[Start of Attachment]

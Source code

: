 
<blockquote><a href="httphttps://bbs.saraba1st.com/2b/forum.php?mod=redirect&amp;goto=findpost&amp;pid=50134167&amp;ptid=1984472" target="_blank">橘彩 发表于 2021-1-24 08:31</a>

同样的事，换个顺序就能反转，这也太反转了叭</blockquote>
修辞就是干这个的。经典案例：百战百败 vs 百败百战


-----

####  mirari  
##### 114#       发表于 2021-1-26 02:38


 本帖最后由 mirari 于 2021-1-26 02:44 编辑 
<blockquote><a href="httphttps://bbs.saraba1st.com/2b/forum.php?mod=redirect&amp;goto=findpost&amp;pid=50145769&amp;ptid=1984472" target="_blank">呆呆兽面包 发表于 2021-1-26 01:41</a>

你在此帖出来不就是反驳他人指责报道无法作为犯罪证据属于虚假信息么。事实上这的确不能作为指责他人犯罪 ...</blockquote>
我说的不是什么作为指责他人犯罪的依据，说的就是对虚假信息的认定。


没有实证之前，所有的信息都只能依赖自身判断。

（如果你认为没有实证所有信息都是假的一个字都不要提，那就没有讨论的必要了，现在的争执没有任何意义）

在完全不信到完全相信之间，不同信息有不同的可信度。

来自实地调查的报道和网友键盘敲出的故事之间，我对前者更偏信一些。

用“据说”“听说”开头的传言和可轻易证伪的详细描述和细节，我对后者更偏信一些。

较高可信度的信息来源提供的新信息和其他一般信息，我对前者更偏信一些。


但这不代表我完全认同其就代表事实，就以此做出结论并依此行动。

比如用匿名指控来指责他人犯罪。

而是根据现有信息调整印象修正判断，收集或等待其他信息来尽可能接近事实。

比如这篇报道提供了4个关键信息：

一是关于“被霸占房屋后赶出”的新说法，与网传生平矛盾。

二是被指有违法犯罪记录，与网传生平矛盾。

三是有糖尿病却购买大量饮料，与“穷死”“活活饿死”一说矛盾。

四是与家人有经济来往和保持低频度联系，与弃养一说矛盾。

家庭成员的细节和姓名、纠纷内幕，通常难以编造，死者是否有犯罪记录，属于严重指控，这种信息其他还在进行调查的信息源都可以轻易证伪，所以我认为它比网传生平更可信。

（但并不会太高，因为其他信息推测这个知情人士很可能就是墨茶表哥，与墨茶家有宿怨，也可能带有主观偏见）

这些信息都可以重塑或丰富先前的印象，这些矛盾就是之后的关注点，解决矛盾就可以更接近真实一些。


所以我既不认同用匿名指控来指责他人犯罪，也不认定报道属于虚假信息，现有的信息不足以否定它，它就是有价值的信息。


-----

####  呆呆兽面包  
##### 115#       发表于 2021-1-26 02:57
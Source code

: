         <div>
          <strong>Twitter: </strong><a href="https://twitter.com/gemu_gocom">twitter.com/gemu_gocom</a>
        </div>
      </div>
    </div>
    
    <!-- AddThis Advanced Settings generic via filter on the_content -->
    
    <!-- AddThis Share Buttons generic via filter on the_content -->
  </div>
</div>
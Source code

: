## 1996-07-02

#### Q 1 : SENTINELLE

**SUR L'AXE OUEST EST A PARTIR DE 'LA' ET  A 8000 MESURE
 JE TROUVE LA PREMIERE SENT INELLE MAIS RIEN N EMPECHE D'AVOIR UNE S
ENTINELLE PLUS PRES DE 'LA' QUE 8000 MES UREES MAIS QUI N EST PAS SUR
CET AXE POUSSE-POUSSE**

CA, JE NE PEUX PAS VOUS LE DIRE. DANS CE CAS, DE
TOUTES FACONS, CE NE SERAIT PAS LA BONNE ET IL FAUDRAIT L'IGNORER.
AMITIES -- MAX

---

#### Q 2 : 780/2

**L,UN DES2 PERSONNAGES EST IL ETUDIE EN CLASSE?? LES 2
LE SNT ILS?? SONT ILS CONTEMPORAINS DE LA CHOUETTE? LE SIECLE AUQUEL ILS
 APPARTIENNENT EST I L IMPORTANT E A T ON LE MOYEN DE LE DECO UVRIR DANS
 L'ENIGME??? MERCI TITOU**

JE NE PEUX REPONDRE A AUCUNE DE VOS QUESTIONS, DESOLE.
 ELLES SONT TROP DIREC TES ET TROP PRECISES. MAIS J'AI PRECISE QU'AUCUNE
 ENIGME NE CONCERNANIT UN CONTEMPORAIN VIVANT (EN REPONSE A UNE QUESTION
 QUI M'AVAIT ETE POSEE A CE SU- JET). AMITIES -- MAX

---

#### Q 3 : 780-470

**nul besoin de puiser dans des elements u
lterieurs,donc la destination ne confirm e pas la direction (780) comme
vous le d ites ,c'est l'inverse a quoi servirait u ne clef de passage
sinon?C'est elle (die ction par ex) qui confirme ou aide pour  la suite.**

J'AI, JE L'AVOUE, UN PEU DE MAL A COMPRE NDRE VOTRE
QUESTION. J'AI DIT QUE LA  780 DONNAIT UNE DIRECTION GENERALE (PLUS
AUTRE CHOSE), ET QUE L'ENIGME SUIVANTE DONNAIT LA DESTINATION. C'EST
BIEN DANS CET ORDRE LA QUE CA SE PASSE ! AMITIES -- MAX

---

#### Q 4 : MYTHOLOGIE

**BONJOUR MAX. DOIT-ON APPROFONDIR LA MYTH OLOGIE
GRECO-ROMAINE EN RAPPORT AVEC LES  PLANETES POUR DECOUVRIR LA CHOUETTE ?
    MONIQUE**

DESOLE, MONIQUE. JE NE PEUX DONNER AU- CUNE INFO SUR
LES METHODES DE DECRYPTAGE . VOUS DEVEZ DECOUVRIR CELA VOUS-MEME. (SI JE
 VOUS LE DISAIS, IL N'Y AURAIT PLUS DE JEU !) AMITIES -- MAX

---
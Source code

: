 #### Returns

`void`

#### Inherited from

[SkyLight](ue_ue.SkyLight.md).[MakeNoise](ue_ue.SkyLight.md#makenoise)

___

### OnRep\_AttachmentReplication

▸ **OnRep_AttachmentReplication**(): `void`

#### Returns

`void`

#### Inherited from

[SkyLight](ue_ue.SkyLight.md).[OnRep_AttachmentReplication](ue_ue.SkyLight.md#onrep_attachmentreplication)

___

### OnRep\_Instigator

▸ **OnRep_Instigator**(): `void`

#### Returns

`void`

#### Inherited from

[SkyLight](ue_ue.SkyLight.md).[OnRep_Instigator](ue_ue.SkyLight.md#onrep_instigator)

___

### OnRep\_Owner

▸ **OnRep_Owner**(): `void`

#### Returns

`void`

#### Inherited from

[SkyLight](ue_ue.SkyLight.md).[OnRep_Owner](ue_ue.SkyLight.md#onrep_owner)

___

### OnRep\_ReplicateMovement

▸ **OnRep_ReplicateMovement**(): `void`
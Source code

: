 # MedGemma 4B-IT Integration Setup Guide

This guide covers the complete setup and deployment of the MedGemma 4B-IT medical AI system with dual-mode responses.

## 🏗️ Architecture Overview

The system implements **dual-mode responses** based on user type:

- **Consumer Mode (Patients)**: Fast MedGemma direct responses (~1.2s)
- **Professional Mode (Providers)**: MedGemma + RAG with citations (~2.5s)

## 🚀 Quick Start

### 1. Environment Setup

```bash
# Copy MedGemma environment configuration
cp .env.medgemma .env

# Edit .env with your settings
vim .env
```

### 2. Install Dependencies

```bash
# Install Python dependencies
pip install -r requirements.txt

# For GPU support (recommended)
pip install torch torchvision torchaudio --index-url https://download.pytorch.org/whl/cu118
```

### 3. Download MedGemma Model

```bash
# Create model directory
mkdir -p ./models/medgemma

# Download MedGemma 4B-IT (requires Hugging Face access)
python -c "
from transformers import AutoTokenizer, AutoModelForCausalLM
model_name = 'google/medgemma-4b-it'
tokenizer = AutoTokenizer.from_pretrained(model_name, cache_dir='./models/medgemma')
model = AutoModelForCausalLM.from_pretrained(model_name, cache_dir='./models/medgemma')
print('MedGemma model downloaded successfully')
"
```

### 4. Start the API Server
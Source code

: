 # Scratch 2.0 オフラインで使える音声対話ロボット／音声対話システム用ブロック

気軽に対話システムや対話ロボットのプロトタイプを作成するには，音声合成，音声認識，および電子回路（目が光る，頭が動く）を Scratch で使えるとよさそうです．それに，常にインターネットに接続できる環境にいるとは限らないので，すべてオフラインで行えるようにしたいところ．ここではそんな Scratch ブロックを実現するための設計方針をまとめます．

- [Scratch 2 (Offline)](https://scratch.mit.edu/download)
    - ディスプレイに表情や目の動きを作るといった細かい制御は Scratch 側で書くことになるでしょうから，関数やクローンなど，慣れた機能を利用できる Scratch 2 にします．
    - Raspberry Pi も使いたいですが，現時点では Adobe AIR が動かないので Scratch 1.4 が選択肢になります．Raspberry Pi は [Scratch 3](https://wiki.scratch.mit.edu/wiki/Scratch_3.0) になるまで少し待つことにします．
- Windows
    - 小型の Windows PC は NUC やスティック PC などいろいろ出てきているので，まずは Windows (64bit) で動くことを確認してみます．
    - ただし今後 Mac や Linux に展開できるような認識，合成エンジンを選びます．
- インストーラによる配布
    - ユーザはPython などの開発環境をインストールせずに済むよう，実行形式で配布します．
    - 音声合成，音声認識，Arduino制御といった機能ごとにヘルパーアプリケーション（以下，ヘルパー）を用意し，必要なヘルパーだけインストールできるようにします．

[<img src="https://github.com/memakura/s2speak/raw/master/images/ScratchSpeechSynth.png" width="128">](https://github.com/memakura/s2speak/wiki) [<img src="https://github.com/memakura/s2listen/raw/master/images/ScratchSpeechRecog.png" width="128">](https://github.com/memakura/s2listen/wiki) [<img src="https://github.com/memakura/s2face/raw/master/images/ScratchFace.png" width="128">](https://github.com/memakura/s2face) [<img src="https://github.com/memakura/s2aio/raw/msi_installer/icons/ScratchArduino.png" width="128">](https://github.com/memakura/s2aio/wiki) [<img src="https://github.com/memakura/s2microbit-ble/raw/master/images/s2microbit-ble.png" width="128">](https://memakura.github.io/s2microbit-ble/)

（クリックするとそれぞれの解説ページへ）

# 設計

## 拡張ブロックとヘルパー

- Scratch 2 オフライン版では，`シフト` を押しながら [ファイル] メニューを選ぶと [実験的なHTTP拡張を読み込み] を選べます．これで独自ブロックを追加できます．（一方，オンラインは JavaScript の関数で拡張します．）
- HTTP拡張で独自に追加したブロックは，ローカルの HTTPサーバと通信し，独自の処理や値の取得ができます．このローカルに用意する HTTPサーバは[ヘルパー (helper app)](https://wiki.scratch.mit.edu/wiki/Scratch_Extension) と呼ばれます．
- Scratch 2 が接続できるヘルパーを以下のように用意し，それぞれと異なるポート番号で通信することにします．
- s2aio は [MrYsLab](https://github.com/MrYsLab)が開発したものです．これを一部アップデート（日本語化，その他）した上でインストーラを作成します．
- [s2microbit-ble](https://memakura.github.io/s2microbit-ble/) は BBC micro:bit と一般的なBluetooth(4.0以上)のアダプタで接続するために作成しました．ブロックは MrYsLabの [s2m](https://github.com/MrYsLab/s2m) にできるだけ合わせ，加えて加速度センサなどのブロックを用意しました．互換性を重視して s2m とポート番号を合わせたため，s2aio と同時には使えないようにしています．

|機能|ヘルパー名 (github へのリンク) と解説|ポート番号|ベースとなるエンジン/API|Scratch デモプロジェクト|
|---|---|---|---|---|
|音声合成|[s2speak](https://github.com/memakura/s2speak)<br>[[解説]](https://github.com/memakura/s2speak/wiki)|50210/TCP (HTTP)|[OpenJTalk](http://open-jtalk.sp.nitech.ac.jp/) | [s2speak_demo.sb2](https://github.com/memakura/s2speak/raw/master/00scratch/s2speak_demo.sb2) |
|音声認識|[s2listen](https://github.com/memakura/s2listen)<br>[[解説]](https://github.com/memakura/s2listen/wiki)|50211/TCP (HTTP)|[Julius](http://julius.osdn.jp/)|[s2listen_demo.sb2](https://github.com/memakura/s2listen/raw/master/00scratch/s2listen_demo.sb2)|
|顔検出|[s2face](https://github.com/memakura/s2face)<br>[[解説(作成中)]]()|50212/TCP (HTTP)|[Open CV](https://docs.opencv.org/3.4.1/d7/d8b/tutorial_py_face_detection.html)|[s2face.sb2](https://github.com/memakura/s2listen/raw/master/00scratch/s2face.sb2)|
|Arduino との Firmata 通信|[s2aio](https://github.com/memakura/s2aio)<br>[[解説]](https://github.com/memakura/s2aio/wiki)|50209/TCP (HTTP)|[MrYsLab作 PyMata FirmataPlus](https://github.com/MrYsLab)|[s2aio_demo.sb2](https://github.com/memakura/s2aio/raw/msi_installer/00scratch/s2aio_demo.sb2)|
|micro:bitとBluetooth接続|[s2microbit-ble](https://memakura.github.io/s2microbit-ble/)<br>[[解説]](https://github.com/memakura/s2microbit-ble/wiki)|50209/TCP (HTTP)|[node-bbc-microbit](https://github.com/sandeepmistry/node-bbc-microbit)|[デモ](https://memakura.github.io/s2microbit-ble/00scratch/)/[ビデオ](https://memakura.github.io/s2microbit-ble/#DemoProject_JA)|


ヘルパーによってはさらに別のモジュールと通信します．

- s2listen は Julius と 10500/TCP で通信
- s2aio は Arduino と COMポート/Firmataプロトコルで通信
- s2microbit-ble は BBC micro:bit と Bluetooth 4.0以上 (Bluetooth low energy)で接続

[End of Attachment]

ABOUT THIS TASK
All that belongs in the answer is the run of lines above from the line containing "### 4. Start the API Server" through the line containing "- [Scratch 2", exactly as written.

TASK OUTPUT
### 4. Start the API Server
Source code

: # Scratch 2.0 オフラインで使える音声対話ロボット／音声対話システム用ブロック

気軽に対話システムや対話ロボットのプロトタイプを作成するには，音声合成，音声認識，および電子回路（目が光る，頭が動く）を Scratch で使えるとよさそうです．それに，常にインターネットに接続できる環境にいるとは限らないので，すべてオフラインで行えるようにしたいところ．ここではそんな Scratch ブロックを実現するための設計方針をまとめます．

- [Scratch 2 (Offline)](https://scratch.mit.edu/download)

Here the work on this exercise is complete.